Profile Image for Ceil.
535 reviews17 followers
April 23, 2016
This is an oddly unsatisfying book, in ways that may in fact be exactly what the author intended. We want closure from her quest to discover the truth about her grandfather's role in WWII genocide. Her several years' quest for an accurate accounting of that time in Lithuania is really compelling, and the picture that emerges of how partisans, collaborators, Lithuanians, Poles, Jews navigated the insanity of the war is wonderfully nuanced. Most striking are the ways in which memory shapes interpretation - and inevitably hides as much truth as it reveals. There is no certainty at the end - though strong suggestions - and perhaps that's exactly right.
Profile Image for iain meek.
179 reviews5 followers
December 28, 2016
A dreadful story, badly written.
A stream of consciousness non-fiction wherein the author spends much time discussing contemporary weather, foodstuff, research method, and so forth. Endless 'perhaps', 'maybe', 'possibly'…. Eventually- well towards the end of the book- we read the almost incontrovertible truth that her grandfather was deeply involved in organising and attending mass murders.
How did the author feel about this? The one stream of consciousness which has gone missing…..sigh.
Profile Image for Jennifer Paton Smith.
184 reviews3 followers
August 17, 2019
I was very excited to read this book, because of the subject matter and the premise, but I ended up very disappointed. The book jumps around between many different subjects, and it's hard to follow. The content is very repetitive. The author's narrative is weak and doesn't hold the story together.
Profile Image for Bertia.
72 reviews14 followers
March 8, 2025
I found this book a while ago and was pretty excited to read it. My great grandmother, who I’m named after, is from Švenčionys. Her siblings, parents, and grandparents were also born there. I started reading this book but the writing threw me off so much I stopped reading it.

A few months ago I was working on my family tree - specifically my great grandmother’s side. I knew some of her cousin’s had died in the Holocaust but wasn’t sure of how or what happened. I did some looking around and found out that they were k!lled at the Poligon. I decided to try and read this book again.
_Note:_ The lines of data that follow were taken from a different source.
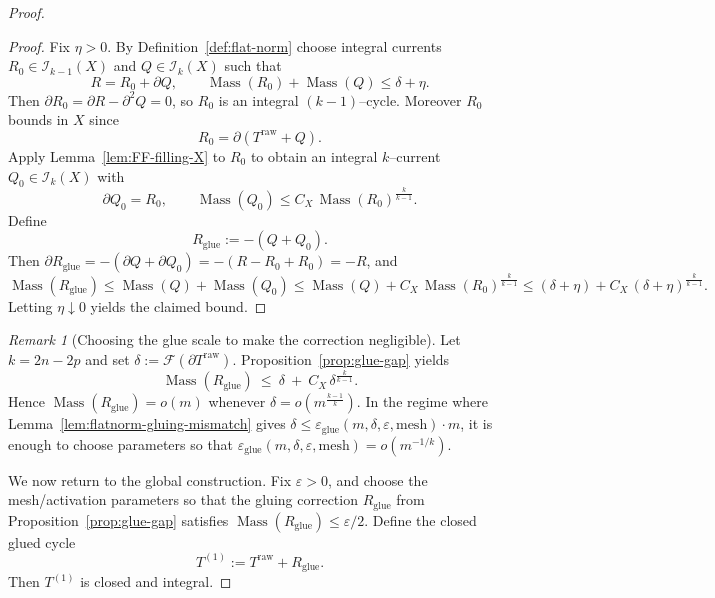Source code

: \documentclass[11pt]{article}
\numberwithin{equation}{section}  %
\theoremstyle{plain}
\theoremstyle{definition}
\theoremstyle{remark}
\newtheorem{remark}[theorem]{Remark}
\DeclareMathOperator{\Mass}{Mass}
\begin{document}
\begin{proof}
\begin{proof}
Fix $\eta>0$. By Definition~\ref{def:flat-norm} choose integral currents $R_0\in\mathcal I_{k-1}(X)$ and $Q\in\mathcal I_k(X)$ such that
\[
R=R_0+\partial Q,\qquad \Mass(R_0)+\Mass(Q)\le \delta+\eta .
\]
Then $\partial R_0=\partial R-\partial^2Q=0$, so $R_0$ is an integral $(k-1)$--cycle. Moreover $R_0$ bounds in $X$ since
\[
R_0=\partial(T^{\mathrm{raw}}+Q).
\]
Apply Lemma~\ref{lem:FF-filling-X} to $R_0$ to obtain an integral $k$--current $Q_0\in\mathcal I_k(X)$ with
\[
\partial Q_0 = R_0,\qquad \Mass(Q_0)\le C_X\,\Mass(R_0)^{\frac{k}{k-1}}.
\]
Define
\[
R_{\mathrm{glue}}:=-(Q+Q_0).
\]
Then $\partial R_{\mathrm{glue}}=-(\partial Q+\partial Q_0)=-(R-R_0+R_0)=-R$, and
\[
\Mass(R_{\mathrm{glue}})\le \Mass(Q)+\Mass(Q_0)
\le \Mass(Q)+C_X\,\Mass(R_0)^{\frac{k}{k-1}}
\le (\delta+\eta)+C_X\,(\delta+\eta)^{\frac{k}{k-1}}.
\]
Letting $\eta\downarrow 0$ yields the claimed bound.
\end{proof}




\begin{remark}[Choosing the glue scale to make the correction negligible]\label{rem:glue-scaling}\label{rem:glue-gap-remark}
Let $k=2n-2p$ and set $\delta:=\mathcal F(\partial T^{\mathrm{raw}})$.
Proposition~\ref{prop:glue-gap} yields
\[
\Mass(R_{\mathrm{glue}})\ \le\ \delta\ +\ C_X\,\delta^{\frac{k}{k-1}}.
\]
Hence $\Mass(R_{\mathrm{glue}})=o(m)$ whenever $\delta=o\!\left(m^{\frac{k-1}{k}}\right)$.
In the regime where Lemma~\ref{lem:flatnorm-gluing-mismatch} gives $\delta\le \varepsilon_{\mathrm{glue}}(m,\delta,\varepsilon,\mathrm{mesh})\cdot m$,
it is enough to choose parameters so that $\varepsilon_{\mathrm{glue}}(m,\delta,\varepsilon,\mathrm{mesh})=o\!\left(m^{-1/k}\right)$.
\end{remark}









We now return to the global construction.
Fix $\varepsilon>0$, and choose the mesh/activation parameters so that the gluing correction $R_{\mathrm{glue}}$ from
Proposition~\ref{prop:glue-gap} satisfies $\Mass(R_{\mathrm{glue}})\le\varepsilon/2$.
Define the closed glued cycle
\[
T^{(1)}:=T^{\mathrm{raw}}+R_{\mathrm{glue}}.
\]
Then $T^{(1)}$ is closed and integral.


\end{proof}
\end{document}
It’s obvious that a lot of research has gone into this book, but I didn’t like the writing at all. As another person said, a lot of “perhaps” “possibly” “maybe” which, with this book being about something so heavy, that felt unnecessary. The book also jumped around A LOT, making it very hard to follow.
85 reviews
May 30, 2018
This book, ah, this book. A tiny slice of WWII and the slaughter of the Jewish population. Not by the Germans, but by the Lithuanians, who exterminated the entire Jewish population of their Country and a substantial portion of the Polish citizens. Written by a descendent of a Lithuanian war criminal, the book outlines her research, her heartbreak, and casts another light on who the real criminals are and why.
Profile Image for Sandra.
97 reviews4 followers
June 13, 2025
A fascinating personal family history plagued by a messy, scattered narrative. It was all over the place chronologically and with new characters. It was difficult to follow so while I enjoyed the topic, it made for miserable reading. She also needed a better editor; there were typos and one glaring incorrect translation from Polish to English (I’m Polish, so I picked it up immediately). It’s unfortunate because the topic is incredibly interesting.
Profile Image for Kara.
22 reviews1 follower
March 14, 2017
Intriguing family mystery that got entirely derailed by the author's focus on her own dramatic monologue about every discovery, which was far less interesting than her family's history.
58 reviews
May 25, 2017
Skim read to the end. Too much detail, too many names, too little to hold my attention. Shame.
33 reviews
December 9, 2016
I didn't finish this book. It didn't hold my interest.
47 reviews
February 29, 2024
I gave it a 4 because I was impressed with the amount of research the author did. But it could have been much shorter.
Profile Image for Ubah Khasimuddin.
542 reviews2 followers
May 19, 2016
Just finished this book, I had found it through some search on Amazon and immediately wanted to read it; there is a dearth of books about the perpetrators of the Holocaust, about the everyday people who helped the Nazi's with the Final Solution. It is now common knowledge that without the aid of the local population in the areas the Nazi's took over (especially Eastern Europe), the Nazi's would not have been able to do what they did. I wanted to see what Gabis would find out, would there be any contrition or sorrow for her grandfather's role in the Lithuanian police and working with the SS?
Unfortunately the answer is no, her grandfather never admitted to what he had done and there was never any apologies.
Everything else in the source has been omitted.